More than 700,000 units of seniors housing will be needed to satisfy potential demand from middle market seniors by 2029, NIC estimated.

“If this isn’t addressed, it will bankrupt all of us,” said NIC chief economist Beth Mace. “People who are schoolteachers, firefighters—those dedicated people who have worked hard and need a place to live and need to be taken care of. How do they get that?”

Medicaid covers long-term care services for very low-income individuals. High-income individuals have a wider range of paid options, including private assisted and independent living communities. 

Read: This is how the superrich retire: Museums, ballet and concierge medicine

The Opus Communities grew out of seven years of research and development, Schectman said. 

The Opus plan envisions that their older residents currently own their own home and the value of that home has inflated since they bought it.

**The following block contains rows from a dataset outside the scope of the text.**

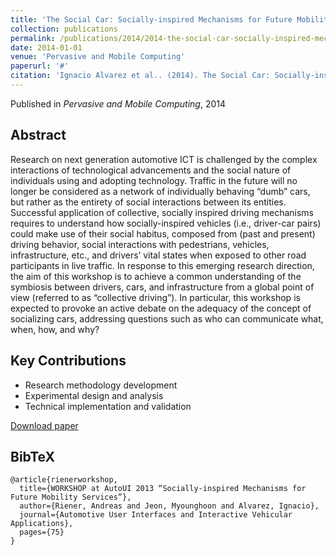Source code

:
 ```yaml
---
title: 'The Social Car: Socially-inspired Mechanisms for Future Mobility Services'
collection: publications
permalink: /publications/2014/2014-the-social-car-socially-inspired-mechanisms-for-fu
date: 2014-01-01
venue: 'Pervasive and Mobile Computing'
paperurl: '#'
citation: 'Ignacio Alvarez et al.. (2014). The Social Car: Socially-inspired Mechanisms for Future Mobility Services. Pervasive and Mobile Computing.'
---
```


Published in *Pervasive and Mobile Computing*, 2014

## Abstract

Research on next generation automotive ICT is challenged by the complex interactions of technological advancements and the social nature of individuals using and adopting technology. Traffic in the future will no longer be considered as a network of individually behaving “dumb” cars, but rather as the entirety of social interactions between its entities. Successful application of collective, socially inspired driving mechanisms requires to understand how socially-inspired vehicles (i.e., driver-car pairs) could make use of their social habitus, composed from (past and present) driving behavior, social interactions with pedestrians, vehicles, infrastructure, etc., and drivers’ vital states when exposed to other road participants in live traffic. In response to this emerging research direction, the aim of this workshop is to achieve a common understanding of the symbiosis between drivers, cars, and infrastructure from a global point of view (referred to as “collective driving”). In particular, this workshop is expected to provoke an active debate on the adequacy of the concept of socializing cars, addressing questions such as who can communicate what, when, how, and why?

## Key Contributions

* Research methodology development
* Experimental design and analysis
* Technical implementation and validation

[Download paper]('https://digitalcommons.mtu.edu/cls-fp/86/')

## BibTeX

```
@article{rienerworkshop,
  title={WORKSHOP at AutoUI 2013 “Socially-inspired Mechanisms for Future Mobility Services”},
  author={Riener, Andreas and Jeon, Myounghoon and Alvarez, Ignacio},
  journal={Automotive User Interfaces and Interactive Vehicular Applications},
  pages={75}
}
```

Part of the value of that home can cover an upfront payment called a “share” and the rest can pay for care for activities of daily living, or healthcare as needed. The “shares” start at around $400,000. 

Read: $3,000 a week? The enormous cost of care for elderly loved ones that nobody warns you about.

There will be 174 residential units, with 9 of those set aside for lower income residents who will be selected through a lottery. Units will start at 650 square feet and go up to 1,350 square feet.

Also, one key piece is that every resident will volunteer 10 hours a month to help reduce staff costs.

“The single biggest attraction to this concept is volunteerism,” Schectman said. “People want to be part of a community.”

The building also will be connected to a housing development for low-income older adults, so they will share administrative costs. It’s also adjacent to a community center that features a pool and indoor track and other amenities.

Opus’s healthcare options are centered around giving people the ability to stay in their homes and have healthcare providers come to them. There will be home care available that residents can purchase small increments of care, rather than the industry-standard of having a block of time booked that a resident may not initially need.

Opus’s construction will start soon and will take about 28 months to build.

Read: Older homeowners are more likely to be denied a mortgage

While Mace applauds the Opus effort, she said more development is needed to address the market demand for middle-income housing.

“How do you scale this? One-off projects won’t solve this,” Mace said. “We need public awareness, private sector help and public-private partnerships to invest in these properties.” 

“The middle-income cohort is getting bigger and more diverse. For those who own a home, they can use home equity to offset the costs. But a lot of seniors don’t have their own homes,” Mace said. 

Some middle income seniors will pay down their assets to become eligible for Medicaid, but the Medicaid system can’t handle all of that, Mace said.

“How do you create an affordable housing project, plus offer basic care, plus healthcare?” Mace said. “Nobody has figured out the secret sauce yet. There hasn’t been a slam-dunk, home run case yet.”

“We have single digits of housing developments and we need thousands and thousands,” Mace said.